There’s a touch of nobility to Jimmy McGill nevertheless. A major subplot involves Jimmy railing against the influence of a high-powered law firm, a place built in part by someone close to Jimmy, of whom the firm is trying to taking advantage. Jimmy is desperate for the firm to do the right thing. So, he’s not completely lost as the series begins. But he soon heads in the wrong direction.

“Better Call Saul” was initially pitched as a comedy, but the final product is more dramatic than light.  Some scenes in the opening episodes are outright horrifying but, as is Vince Gilligan’s way, you’ll have plenty of time to see them coming, making them that much more powerful.
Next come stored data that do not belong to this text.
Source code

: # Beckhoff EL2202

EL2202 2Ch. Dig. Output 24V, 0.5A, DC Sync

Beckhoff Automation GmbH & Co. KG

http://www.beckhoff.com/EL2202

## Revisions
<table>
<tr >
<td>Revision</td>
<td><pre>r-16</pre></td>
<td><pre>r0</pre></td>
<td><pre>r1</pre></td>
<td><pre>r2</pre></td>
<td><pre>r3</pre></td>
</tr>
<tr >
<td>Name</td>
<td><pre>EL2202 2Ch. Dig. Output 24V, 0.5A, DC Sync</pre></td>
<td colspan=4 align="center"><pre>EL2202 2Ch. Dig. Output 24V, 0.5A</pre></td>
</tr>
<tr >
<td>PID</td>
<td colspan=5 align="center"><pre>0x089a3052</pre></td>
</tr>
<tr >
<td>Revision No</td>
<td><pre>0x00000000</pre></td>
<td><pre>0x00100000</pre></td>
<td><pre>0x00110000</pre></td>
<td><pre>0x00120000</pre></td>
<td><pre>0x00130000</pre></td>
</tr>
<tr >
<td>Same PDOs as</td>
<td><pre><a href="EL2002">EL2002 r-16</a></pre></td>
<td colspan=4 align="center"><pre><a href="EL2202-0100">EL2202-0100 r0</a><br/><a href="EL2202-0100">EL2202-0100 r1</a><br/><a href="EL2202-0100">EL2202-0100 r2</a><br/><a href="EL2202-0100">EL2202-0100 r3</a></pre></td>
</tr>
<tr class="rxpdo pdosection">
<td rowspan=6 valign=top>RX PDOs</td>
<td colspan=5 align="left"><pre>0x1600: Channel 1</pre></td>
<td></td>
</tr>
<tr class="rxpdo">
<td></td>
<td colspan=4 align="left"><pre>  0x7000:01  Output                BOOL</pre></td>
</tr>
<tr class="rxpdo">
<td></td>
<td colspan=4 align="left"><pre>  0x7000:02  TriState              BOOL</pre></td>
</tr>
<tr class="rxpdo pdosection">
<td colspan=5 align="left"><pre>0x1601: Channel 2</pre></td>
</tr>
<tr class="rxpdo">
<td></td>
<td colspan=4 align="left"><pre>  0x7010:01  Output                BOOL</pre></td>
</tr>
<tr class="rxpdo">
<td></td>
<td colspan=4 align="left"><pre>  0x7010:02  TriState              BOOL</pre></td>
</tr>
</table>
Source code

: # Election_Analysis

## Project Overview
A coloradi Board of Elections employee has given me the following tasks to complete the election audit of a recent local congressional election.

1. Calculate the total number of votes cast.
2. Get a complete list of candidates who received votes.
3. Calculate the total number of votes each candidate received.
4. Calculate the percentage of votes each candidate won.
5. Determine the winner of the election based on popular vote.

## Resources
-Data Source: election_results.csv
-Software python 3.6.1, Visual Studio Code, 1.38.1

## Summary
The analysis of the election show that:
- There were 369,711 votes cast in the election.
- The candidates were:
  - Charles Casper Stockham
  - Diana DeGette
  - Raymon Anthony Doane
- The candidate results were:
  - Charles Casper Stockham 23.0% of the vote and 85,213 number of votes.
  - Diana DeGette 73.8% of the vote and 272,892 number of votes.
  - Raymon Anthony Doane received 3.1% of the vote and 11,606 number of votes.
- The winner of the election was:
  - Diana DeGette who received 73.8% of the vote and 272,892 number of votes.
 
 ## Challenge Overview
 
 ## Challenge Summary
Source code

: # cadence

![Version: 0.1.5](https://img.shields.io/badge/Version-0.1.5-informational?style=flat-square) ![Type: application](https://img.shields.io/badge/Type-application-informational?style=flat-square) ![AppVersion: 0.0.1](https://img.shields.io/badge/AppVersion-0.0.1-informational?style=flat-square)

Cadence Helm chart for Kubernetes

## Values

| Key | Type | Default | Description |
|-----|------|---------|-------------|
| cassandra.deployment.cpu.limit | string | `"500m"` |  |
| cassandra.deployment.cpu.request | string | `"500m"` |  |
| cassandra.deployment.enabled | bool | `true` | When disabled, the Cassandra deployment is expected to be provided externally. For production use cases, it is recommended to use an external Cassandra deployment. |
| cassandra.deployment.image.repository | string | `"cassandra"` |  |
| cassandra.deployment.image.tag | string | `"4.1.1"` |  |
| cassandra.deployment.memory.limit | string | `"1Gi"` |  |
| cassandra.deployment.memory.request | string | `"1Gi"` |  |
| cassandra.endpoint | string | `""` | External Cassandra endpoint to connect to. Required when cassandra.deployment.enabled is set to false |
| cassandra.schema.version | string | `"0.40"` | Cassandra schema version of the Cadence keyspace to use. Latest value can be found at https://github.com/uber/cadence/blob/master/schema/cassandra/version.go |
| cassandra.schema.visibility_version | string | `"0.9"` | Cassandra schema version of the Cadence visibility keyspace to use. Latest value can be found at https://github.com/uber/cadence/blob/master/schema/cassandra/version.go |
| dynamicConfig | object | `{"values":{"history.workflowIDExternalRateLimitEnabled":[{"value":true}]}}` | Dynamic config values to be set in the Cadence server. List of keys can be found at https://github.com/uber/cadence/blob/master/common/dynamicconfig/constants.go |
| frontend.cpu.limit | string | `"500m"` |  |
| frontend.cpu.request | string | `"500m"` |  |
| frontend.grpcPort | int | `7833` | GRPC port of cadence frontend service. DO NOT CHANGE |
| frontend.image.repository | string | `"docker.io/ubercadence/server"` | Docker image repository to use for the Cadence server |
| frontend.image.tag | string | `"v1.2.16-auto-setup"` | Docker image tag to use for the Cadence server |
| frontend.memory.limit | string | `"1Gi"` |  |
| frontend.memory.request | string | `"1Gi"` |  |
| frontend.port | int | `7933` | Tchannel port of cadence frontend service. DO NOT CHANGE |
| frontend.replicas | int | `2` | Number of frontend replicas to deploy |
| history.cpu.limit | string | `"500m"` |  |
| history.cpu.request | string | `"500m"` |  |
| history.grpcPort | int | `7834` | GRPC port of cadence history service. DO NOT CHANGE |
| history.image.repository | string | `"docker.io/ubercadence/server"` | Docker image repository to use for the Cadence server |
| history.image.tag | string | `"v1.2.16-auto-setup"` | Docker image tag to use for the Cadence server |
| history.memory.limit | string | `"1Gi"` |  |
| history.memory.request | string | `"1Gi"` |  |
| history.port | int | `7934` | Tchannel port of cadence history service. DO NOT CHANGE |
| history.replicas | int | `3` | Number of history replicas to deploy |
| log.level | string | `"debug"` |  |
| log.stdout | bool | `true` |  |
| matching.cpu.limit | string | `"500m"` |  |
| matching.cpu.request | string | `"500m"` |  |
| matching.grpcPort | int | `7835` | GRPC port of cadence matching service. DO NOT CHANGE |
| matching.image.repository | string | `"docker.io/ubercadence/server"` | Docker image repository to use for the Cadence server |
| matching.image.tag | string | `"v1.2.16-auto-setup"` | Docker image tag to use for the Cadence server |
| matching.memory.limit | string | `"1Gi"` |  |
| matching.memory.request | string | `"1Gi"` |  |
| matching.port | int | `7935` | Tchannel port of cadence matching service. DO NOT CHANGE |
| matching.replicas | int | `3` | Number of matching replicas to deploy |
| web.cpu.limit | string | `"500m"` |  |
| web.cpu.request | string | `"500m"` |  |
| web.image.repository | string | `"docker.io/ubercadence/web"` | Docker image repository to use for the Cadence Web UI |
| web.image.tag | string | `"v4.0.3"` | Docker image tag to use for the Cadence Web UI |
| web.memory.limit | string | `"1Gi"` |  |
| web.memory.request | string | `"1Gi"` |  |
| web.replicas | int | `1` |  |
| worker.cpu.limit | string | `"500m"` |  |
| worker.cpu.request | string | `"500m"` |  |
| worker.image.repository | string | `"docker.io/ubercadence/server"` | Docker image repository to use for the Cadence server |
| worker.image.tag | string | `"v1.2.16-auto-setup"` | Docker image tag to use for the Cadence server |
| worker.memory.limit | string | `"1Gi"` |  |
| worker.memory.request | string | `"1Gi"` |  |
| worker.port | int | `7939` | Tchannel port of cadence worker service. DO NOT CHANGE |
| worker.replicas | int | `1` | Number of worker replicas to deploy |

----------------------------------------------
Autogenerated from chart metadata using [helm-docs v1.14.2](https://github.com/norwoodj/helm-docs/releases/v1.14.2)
In the same way that these tones carried over from “Breaking Bad,” the humor inherent to Odenkirk’s characterization of Jimmy remains immensely satisfying. Much of the comedy in “Saul” stems from the absurdity of Jimmy’s dealings with the legal system itself, a system has left him with few other options than to do the wrong thing to pay the bills. But the series also shows the myriad ways in which the same system that allows wiggle room for wrongdoers to go free if they have legal counsel from, as Jesse Pinkman once put it, “not just a criminal lawyer but a criminal lawyer.”

“Saul’s” not a pure prequel, either. The premiere opens after the events of “Breaking Bad,” with a short prologue stuffed with enough ominous tension to set the show’s intent to jump around in time. “Breaking Bad” used the same device to hint at the terrible places where Walt was headed; here, it grants us a glimpse at the end of the descent before we join Jimmy for his legal career’s perilous climb.

Odenkirk’s performance plays with a lot of variables, and he provides enough shades of Saul to make taking the trip into the darker territory of Jimmy’s grey ethics worthwhile. But “Saul’s” greater accomplishment is that it gives “Breaking Bad” fans a new set of chapters to savor while being accessible to viewers who have never seen the landmark series. Naturally you’ll get a lot more out of “Saul” if you have seen “Breaking Bad” because of the familiar faces popping up — including Mike Ehrmantraut (Jonathan Banks), who shows up in the very different role as a parking lot attendant.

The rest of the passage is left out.